There has recently been a rise in greenhushing as firms choose to go incognito and underreport or hide their green credentials from the public, according to Morningstar.

Earlier this week the researcher released the ‘Is Greenwashing Scrutiny Leading to the Rise in Greenhushing?’ report highlighting the rise of activity in this area.

Greenhushing differentiates from greenwashing which involves companies overselling or misstating the green credentials of a product, rather than under-reporting issues.

In the report, Morningstar ESG lead Erica Hall said there are several reasons do this, including simple overpromising and underdelivering on promises to investors – but it might also be to avoid scrutiny from those who have targeted the responsible investing space for political reasons.

“As investing sustainably has become contentious in some circles, greenhushing is a way to fly under the radar and escape backlash from those who see sustainable investing as a modern-day example of woke capitalism,” Hall said.

“However, greenhushing is suboptimal, it is important to be transparent about intentions and implementation, green or otherwise.”

Front and centre

An unintended consequence of the focus on greenwashing has likely contributed to the rise of greenhushing, which is the antithesis of greenwashing.

Greenwashing is has taken centre stage in the regulatory environment, with the corporate regulator stating it is one of the key enforcement areas this year.

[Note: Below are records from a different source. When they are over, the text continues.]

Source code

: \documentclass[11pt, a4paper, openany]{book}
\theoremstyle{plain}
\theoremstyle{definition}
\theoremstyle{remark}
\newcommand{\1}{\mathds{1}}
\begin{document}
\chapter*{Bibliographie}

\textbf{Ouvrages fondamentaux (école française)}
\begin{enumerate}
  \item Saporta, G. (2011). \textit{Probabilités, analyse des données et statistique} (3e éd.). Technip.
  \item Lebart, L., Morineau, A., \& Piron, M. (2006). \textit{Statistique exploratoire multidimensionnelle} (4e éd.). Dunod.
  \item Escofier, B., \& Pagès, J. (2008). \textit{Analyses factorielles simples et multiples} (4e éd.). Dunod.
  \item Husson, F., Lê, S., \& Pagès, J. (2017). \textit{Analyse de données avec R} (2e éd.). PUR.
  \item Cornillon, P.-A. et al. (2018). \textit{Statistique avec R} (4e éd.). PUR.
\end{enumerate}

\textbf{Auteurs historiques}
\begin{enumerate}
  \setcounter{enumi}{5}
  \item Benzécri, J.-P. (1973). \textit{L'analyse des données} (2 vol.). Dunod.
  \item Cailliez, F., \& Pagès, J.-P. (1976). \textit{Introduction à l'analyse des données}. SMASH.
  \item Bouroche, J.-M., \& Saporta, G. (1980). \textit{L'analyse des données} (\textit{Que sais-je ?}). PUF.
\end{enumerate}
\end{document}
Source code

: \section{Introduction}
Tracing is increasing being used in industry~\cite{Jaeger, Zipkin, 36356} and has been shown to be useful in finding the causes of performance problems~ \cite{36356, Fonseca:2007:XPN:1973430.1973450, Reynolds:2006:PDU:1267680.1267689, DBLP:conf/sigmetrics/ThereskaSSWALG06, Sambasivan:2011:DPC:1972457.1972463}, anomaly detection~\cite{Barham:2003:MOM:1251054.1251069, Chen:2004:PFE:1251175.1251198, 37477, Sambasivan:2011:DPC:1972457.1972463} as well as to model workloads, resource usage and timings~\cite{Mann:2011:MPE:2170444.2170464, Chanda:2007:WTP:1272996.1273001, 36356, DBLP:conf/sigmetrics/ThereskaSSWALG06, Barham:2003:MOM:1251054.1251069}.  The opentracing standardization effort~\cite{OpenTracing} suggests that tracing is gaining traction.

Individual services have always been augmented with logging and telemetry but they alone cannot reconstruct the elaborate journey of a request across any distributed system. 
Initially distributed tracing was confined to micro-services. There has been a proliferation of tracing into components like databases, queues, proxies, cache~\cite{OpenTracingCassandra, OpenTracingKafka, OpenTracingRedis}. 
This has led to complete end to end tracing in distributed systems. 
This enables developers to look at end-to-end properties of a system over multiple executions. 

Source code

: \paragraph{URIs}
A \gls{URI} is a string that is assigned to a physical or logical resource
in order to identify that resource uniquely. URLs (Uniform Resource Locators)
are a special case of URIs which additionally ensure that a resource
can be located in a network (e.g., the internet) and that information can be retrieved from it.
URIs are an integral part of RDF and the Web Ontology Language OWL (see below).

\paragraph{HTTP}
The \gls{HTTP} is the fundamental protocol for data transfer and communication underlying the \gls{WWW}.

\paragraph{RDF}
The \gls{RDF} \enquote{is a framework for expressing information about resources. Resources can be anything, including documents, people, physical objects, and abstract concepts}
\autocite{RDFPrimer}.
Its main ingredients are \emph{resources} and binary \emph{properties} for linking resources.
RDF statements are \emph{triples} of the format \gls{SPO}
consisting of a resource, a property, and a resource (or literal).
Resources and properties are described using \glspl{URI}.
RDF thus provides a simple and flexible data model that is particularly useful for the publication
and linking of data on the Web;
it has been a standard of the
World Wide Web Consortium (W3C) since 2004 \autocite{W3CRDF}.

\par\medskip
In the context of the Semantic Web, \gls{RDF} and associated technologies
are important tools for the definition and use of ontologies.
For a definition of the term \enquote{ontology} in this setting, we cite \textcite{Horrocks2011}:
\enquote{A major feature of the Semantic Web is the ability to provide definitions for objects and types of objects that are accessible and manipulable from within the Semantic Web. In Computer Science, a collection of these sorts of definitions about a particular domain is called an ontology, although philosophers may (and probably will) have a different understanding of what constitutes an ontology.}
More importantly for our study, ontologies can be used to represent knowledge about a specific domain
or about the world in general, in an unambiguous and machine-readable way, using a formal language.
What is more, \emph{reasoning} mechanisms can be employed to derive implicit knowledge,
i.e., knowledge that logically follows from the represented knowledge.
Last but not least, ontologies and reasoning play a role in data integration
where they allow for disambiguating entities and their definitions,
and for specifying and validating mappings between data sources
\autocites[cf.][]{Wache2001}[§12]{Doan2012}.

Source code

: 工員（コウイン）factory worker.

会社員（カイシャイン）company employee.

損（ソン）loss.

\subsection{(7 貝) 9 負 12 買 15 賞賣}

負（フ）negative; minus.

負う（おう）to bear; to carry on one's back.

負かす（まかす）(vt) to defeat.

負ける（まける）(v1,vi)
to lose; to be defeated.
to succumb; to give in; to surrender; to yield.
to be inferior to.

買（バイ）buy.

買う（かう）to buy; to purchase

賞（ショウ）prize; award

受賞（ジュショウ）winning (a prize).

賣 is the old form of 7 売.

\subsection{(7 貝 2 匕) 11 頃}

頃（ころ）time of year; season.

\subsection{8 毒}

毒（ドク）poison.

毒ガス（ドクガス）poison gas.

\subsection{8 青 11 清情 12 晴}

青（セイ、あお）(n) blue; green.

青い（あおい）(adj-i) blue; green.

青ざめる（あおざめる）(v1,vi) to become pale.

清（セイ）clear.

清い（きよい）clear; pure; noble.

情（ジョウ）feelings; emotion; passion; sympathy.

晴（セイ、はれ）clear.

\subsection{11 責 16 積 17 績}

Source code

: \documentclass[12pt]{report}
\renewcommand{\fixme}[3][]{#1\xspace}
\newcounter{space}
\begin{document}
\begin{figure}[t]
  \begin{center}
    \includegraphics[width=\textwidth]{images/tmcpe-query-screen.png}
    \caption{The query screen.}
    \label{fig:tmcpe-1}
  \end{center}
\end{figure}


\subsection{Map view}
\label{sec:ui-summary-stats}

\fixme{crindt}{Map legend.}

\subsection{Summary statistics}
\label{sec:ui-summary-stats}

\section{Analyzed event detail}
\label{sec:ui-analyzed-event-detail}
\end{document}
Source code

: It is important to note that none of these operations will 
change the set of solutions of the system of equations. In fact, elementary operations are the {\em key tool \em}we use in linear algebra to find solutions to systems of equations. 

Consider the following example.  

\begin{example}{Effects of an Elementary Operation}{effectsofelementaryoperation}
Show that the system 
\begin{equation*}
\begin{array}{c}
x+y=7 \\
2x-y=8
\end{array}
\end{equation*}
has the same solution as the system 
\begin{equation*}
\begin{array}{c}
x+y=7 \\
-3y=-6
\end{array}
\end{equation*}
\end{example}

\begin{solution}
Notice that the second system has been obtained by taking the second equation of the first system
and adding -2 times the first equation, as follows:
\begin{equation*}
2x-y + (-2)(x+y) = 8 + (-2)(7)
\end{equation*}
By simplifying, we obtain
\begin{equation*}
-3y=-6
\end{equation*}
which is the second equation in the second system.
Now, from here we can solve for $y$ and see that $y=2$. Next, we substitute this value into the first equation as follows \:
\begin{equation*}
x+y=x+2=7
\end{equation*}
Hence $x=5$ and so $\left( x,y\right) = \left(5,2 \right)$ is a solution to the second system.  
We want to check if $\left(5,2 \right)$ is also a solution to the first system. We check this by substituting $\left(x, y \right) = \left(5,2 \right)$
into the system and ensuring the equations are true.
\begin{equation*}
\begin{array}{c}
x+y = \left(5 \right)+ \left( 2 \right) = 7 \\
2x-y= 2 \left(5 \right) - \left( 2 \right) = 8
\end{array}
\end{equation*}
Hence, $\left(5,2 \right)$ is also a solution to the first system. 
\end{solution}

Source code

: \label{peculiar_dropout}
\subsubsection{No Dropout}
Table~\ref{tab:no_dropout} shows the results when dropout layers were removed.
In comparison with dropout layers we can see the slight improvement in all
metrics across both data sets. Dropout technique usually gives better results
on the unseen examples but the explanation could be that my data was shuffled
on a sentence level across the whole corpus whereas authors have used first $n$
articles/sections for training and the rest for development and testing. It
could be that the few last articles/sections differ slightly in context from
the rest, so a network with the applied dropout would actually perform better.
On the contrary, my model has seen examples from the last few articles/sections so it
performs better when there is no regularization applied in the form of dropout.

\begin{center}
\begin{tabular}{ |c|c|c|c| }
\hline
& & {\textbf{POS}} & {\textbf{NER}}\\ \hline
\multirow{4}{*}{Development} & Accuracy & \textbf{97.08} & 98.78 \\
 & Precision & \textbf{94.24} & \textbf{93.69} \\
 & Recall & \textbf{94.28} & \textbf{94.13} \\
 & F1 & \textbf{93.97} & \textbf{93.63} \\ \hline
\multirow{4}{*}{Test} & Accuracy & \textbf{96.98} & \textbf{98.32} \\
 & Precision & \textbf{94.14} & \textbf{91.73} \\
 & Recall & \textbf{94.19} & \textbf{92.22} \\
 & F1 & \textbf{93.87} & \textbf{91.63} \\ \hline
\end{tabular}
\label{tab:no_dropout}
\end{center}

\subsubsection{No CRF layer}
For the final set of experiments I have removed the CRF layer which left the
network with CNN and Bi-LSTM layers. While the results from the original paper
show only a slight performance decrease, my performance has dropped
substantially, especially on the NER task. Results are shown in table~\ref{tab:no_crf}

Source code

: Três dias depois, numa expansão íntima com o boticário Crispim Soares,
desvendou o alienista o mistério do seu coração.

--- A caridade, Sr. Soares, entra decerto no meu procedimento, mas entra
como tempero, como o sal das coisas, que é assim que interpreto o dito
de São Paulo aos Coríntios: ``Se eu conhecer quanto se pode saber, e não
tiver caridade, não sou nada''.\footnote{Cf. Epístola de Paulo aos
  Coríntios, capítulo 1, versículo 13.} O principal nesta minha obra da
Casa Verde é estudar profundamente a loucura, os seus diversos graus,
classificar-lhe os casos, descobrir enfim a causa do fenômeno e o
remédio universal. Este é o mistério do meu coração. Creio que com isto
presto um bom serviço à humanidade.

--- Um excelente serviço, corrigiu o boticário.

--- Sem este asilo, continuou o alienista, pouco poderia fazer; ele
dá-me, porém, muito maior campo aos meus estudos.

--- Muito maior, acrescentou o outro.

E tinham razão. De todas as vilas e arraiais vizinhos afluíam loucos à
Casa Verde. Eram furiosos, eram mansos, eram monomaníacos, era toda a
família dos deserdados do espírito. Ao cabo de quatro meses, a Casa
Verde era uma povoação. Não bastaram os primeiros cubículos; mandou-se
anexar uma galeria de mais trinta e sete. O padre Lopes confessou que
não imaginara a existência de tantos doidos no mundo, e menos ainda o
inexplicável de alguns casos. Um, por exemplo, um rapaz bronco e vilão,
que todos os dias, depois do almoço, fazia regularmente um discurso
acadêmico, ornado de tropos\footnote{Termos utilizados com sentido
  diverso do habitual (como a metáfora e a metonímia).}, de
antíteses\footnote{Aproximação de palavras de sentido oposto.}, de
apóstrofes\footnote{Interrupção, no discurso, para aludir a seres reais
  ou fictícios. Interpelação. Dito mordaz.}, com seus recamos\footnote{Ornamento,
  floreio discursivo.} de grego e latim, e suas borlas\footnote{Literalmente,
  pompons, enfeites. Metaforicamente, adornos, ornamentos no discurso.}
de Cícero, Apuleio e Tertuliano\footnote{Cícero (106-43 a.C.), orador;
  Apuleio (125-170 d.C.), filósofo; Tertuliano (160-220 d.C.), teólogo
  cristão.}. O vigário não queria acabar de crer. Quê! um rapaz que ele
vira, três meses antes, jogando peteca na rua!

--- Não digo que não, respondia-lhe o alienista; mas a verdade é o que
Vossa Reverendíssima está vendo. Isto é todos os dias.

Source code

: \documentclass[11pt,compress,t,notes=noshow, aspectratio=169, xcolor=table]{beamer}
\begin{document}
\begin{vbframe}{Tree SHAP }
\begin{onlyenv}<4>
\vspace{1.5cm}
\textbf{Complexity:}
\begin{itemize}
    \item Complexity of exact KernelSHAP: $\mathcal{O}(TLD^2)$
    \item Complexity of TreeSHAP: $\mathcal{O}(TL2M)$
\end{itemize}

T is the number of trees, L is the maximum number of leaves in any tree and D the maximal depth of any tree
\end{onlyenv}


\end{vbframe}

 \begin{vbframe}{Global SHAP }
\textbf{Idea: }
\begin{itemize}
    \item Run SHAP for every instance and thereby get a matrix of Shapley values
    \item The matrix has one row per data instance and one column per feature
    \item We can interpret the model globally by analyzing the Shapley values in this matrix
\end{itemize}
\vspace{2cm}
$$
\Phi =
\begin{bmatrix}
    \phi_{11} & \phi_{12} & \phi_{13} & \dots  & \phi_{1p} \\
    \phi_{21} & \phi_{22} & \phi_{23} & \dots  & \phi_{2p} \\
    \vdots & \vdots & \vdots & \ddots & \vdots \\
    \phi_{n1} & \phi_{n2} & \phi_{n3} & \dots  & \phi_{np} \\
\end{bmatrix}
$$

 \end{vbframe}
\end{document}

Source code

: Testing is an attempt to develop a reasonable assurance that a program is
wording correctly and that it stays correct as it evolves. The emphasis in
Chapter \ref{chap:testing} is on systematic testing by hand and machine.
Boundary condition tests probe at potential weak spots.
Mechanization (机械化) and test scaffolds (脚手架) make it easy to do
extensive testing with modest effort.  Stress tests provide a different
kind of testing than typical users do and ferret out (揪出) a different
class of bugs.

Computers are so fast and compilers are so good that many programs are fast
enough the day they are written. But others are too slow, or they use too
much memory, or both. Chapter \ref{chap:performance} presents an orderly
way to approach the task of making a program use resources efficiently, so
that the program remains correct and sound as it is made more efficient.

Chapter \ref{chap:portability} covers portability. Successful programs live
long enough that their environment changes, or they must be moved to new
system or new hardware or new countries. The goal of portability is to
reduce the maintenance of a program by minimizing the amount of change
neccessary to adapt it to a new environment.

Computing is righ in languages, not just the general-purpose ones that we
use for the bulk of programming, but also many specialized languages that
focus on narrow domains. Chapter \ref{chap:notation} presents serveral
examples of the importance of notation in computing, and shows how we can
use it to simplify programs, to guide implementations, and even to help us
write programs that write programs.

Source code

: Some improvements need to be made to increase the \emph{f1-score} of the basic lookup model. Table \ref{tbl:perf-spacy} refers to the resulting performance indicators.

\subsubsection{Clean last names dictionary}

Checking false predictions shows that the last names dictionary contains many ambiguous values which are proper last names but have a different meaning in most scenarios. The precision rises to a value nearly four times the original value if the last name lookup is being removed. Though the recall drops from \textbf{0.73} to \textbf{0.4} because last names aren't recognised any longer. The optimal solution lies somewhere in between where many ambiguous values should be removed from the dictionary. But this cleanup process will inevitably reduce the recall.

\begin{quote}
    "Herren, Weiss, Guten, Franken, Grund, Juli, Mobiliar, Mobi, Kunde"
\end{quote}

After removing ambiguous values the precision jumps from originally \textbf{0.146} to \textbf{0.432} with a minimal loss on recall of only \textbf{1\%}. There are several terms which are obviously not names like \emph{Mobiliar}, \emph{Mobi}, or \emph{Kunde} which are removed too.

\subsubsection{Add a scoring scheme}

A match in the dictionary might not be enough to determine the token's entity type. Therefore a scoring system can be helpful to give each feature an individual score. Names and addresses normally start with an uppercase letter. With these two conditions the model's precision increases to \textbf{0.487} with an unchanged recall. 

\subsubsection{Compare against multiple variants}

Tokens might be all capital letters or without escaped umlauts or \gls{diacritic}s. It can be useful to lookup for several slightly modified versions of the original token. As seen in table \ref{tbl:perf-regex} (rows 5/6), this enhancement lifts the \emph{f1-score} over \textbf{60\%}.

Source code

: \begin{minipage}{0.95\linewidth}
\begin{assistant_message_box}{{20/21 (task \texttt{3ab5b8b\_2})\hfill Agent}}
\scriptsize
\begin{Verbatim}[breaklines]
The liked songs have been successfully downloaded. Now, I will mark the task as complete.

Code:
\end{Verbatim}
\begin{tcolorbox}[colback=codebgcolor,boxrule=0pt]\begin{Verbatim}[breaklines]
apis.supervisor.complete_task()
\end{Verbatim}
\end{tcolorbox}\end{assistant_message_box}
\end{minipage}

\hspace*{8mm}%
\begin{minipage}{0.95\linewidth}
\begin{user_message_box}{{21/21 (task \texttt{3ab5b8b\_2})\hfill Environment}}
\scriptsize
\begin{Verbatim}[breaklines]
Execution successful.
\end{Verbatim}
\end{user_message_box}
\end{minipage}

The latest development in greenwashing enforcement is ASIC’s federal court claim against Mercer Superannuation over alleged greenwashing of fossil fuels, alcohol, and gambling – the first court action the regulator has pursued over greenwashing.

The regulator alleged that Mercer invested in almost 50 businesses exposed to industries it claimed to exclude. Last year Vanguard self-reported an issue to ASIC, resulting in a $40,000 fine, and has since been addressed.

“These cases follow ASIC’s intention, flagged back in 2022, to review investment funds and determine whether they live up to their green claims,” Hall said.

“The Australian Competition and Consumer Commission [ACCC] also flagged that it would be focusing on environmental, social, and governance claims under Australian Consumer Law.”